◆ WHAT IS EXPECTED
From the first line to the last, restate the material word for word; pictures stay out.
"""
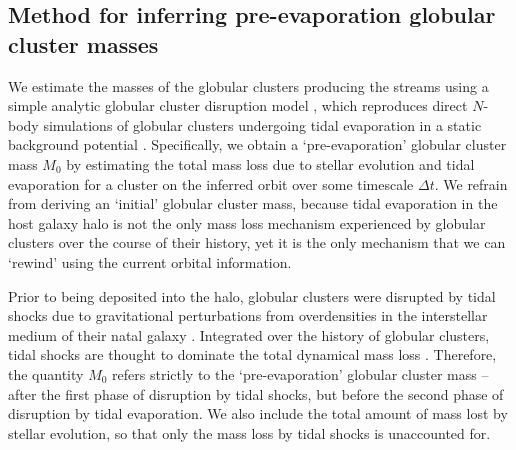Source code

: \documentclass[twocolumn]{aastex63}
\begin{document}
\subsection{Method for inferring pre-evaporation globular cluster masses}
We estimate the masses of the globular clusters producing the streams using a simple analytic globular cluster disruption model \citep{lamers05}, which reproduces direct $N$-body simulations of globular clusters undergoing tidal evaporation in a static background potential \citep{baumgardt03}.
Specifically, we obtain a `pre-evaporation' globular cluster mass $M_0$ by estimating the total mass loss due to stellar evolution and tidal evaporation for a cluster on the inferred orbit over some timescale $\Delta t$.
We refrain from deriving an `initial' globular cluster mass, because tidal evaporation in the host galaxy halo is not the only mass loss mechanism experienced by globular clusters over the course of their history, yet it is the only mechanism that we can `rewind' using the current orbital information.

Prior to being deposited into the halo, globular clusters were disrupted by tidal shocks due to gravitational perturbations from overdensities in the interstellar medium of their natal galaxy \citep[e.g.][]{gieles06,elmegreen:2010b,kruijssen11,miholics17,pfeffer:2018}.
Integrated over the history of globular clusters, tidal shocks are thought to dominate the total dynamical mass loss \citep[e.g.][]{kruijssen15b}.
Therefore, the quantity $M_0$ refers strictly to the `pre-evaporation' globular cluster mass -- after the first phase of disruption by tidal shocks, but before the second phase of disruption by tidal evaporation.
We also include the total amount of mass lost by stellar evolution, so that only the mass loss by tidal shocks is unaccounted for.
\end{document}

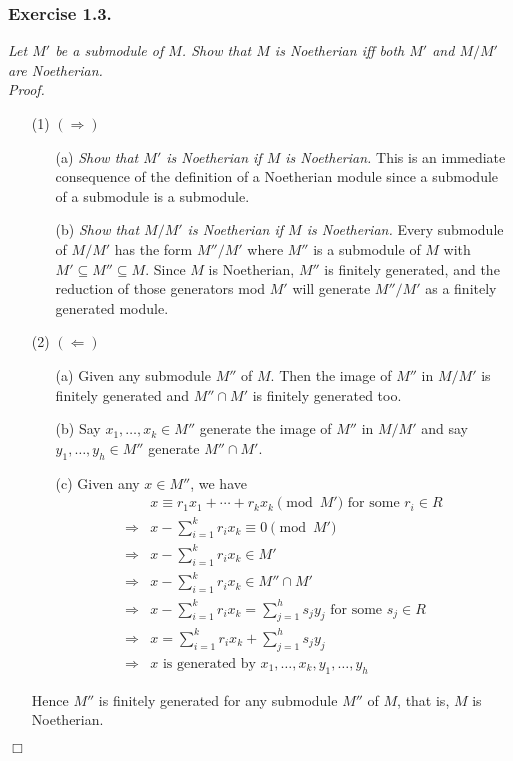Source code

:\documentclass{article}
\begin{document}



\subsubsection*{Exercise 1.3.}
\emph{Let $M'$ be a submodule of $M$.
Show that $M$ is Noetherian iff both $M'$ and $M/M'$ are Noetherian.} \\

\emph{Proof.}
\begin{enumerate}
\item[(1)]
$(\Longrightarrow)$
  \begin{enumerate}
  \item[(a)]
  \emph{Show that $M'$ is Noetherian if $M$ is Noetherian.}
  This is an immediate consequence of the definition of a Noetherian module
  since a submodule of a submodule is a submodule.
  \item[(b)]
  \emph{Show that $M/M'$ is Noetherian if $M$ is Noetherian.}
  Every submodule of $M/M'$ has the form $M''/M'$
  where $M''$ is a submodule of $M$ with $M' \subseteq M'' \subseteq M$.
  Since $M$ is Noetherian, $M''$ is finitely generated,
  and the reduction of those generators mod $M'$ will generate $M''/M'$
  as a finitely generated module.
  \end{enumerate}
\item[(2)]
$(\Longleftarrow)$
  \begin{enumerate}
  \item[(a)]
  Given any submodule $M''$ of $M$.
  Then the image of $M''$ in $M/M'$ is finitely generated and
  $M'' \cap M'$ is finitely generated too.
  \item[(b)]
  Say $x_1, \ldots, x_k \in M''$ generate the image of $M''$ in $M/M'$ and
  say $y_1, \ldots, y_h \in M''$ generate $M'' \cap M'$.
  \item[(c)]
  Given any $x \in M''$, we have
  \begin{align*}
  &x \equiv r_1 x_1 + \cdots + r_k x_k \pmod{M'} \text{ for some } r_i \in R \\
  \Longrightarrow&
  x - \sum_{i=1}^{k} r_i x_k \equiv 0 \pmod{M'} \\
  \Longrightarrow&
  x - \sum_{i=1}^{k} r_i x_k \in M' \\
  \Longrightarrow&
  x - \sum_{i=1}^{k} r_i x_k \in M'' \cap M' \\
  \Longrightarrow&
  x - \sum_{i=1}^{k} r_i x_k = \sum_{j=1}^{h} s_j y_j \text{ for some } s_j \in R \\
  \Longrightarrow&
  x = \sum_{i=1}^{k} r_i x_k + \sum_{j=1}^{h} s_j y_j \\
  \Longrightarrow&
  \text{$x$ is generated by $x_1, \ldots, x_k, y_1, \ldots, y_h$}
  \end{align*}
  \end{enumerate}
  Hence $M''$ is finitely generated for any submodule $M''$ of $M$,
  that is, $M$ is Noetherian.
\end{enumerate}
$\Box$ \\\\
\end{document}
"""
◆ REPLY
Source code

: \documentclass[twocolumn]{aastex63}
\begin{document}
\subsection{Method for inferring pre-evaporation globular cluster masses}
We estimate the masses of the globular clusters producing the streams using a simple analytic globular cluster disruption model \citep{lamers05}, which reproduces direct $N$-body simulations of globular clusters undergoing tidal evaporation in a static background potential \citep{baumgardt03}.
Specifically, we obtain a `pre-evaporation' globular cluster mass $M_0$ by estimating the total mass loss due to stellar evolution and tidal evaporation for a cluster on the inferred orbit over some timescale $\Delta t$.
We refrain from deriving an `initial' globular cluster mass, because tidal evaporation in the host galaxy halo is not the only mass loss mechanism experienced by globular clusters over the course of their history, yet it is the only mechanism that we can `rewind' using the current orbital information.

Prior to being deposited into the halo, globular clusters were disrupted by tidal shocks due to gravitational perturbations from overdensities in the interstellar medium of their natal galaxy \citep[e.g.][]{gieles06,elmegreen:2010b,kruijssen11,miholics17,pfeffer:2018}.
Integrated over the history of globular clusters, tidal shocks are thought to dominate the total dynamical mass loss \citep[e.g.][]{kruijssen15b}.
Therefore, the quantity $M_0$ refers strictly to the `pre-evaporation' globular cluster mass -- after the first phase of disruption by tidal shocks, but before the second phase of disruption by tidal evaporation.
We also include the total amount of mass lost by stellar evolution, so that only the mass loss by tidal shocks is unaccounted for.
\end{document}

Source code

:\documentclass{article}
\begin{document}



\subsubsection*{Exercise 1.3.}
\emph{Let $M'$ be a submodule of $M$.
Show that $M$ is Noetherian iff both $M'$ and $M/M'$ are Noetherian.} \\

\emph{Proof.}
\begin{enumerate}
\item[(1)]
$(\Longrightarrow)$
  \begin{enumerate}
  \item[(a)]
  \emph{Show that $M'$ is Noetherian if $M$ is Noetherian.}
  This is an immediate consequence of the definition of a Noetherian module
  since a submodule of a submodule is a submodule.
  \item[(b)]
  \emph{Show that $M/M'$ is Noetherian if $M$ is Noetherian.}
  Every submodule of $M/M'$ has the form $M''/M'$
  where $M''$ is a submodule of $M$ with $M' \subseteq M'' \subseteq M$.
  Since $M$ is Noetherian, $M''$ is finitely generated,
  and the reduction of those generators mod $M'$ will generate $M''/M'$
  as a finitely generated module.
  \end{enumerate}
\item[(2)]
$(\Longleftarrow)$
  \begin{enumerate}
  \item[(a)]
  Given any submodule $M''$ of $M$.
  Then the image of $M''$ in $M/M'$ is finitely generated and
  $M'' \cap M'$ is finitely generated too.
  \item[(b)]
  Say $x_1, \ldots, x_k \in M''$ generate the image of $M''$ in $M/M'$ and
  say $y_1, \ldots, y_h \in M''$ generate $M'' \cap M'$.
  \item[(c)]
  Given any $x \in M''$, we have
  \begin{align*}
  &x \equiv r_1 x_1 + \cdots + r_k x_k \pmod{M'} \text{ for some } r_i \in R \\
  \Longrightarrow&
  x - \sum_{i=1}^{k} r_i x_k \equiv 0 \pmod{M'} \\
  \Longrightarrow&
  x - \sum_{i=1}^{k} r_i x_k \in M' \\
  \Longrightarrow&
  x - \sum_{i=1}^{k} r_i x_k \in M'' \cap M' \\
  \Longrightarrow&
  x - \sum_{i=1}^{k} r_i x_k = \sum_{j=1}^{h} s_j y_j \text{ for some } s_j \in R \\
  \Longrightarrow&
  x = \sum_{i=1}^{k} r_i x_k + \sum_{j=1}^{h} s_j y_j \\
  \Longrightarrow&
  \text{$x$ is generated by $x_1, \ldots, x_k, y_1, \ldots, y_h$}
  \end{align*}
  \end{enumerate}
  Hence $M''$ is finitely generated for any submodule $M''$ of $M$,
  that is, $M$ is Noetherian.
\end{enumerate}
$\Box$ \\\\
\end{document}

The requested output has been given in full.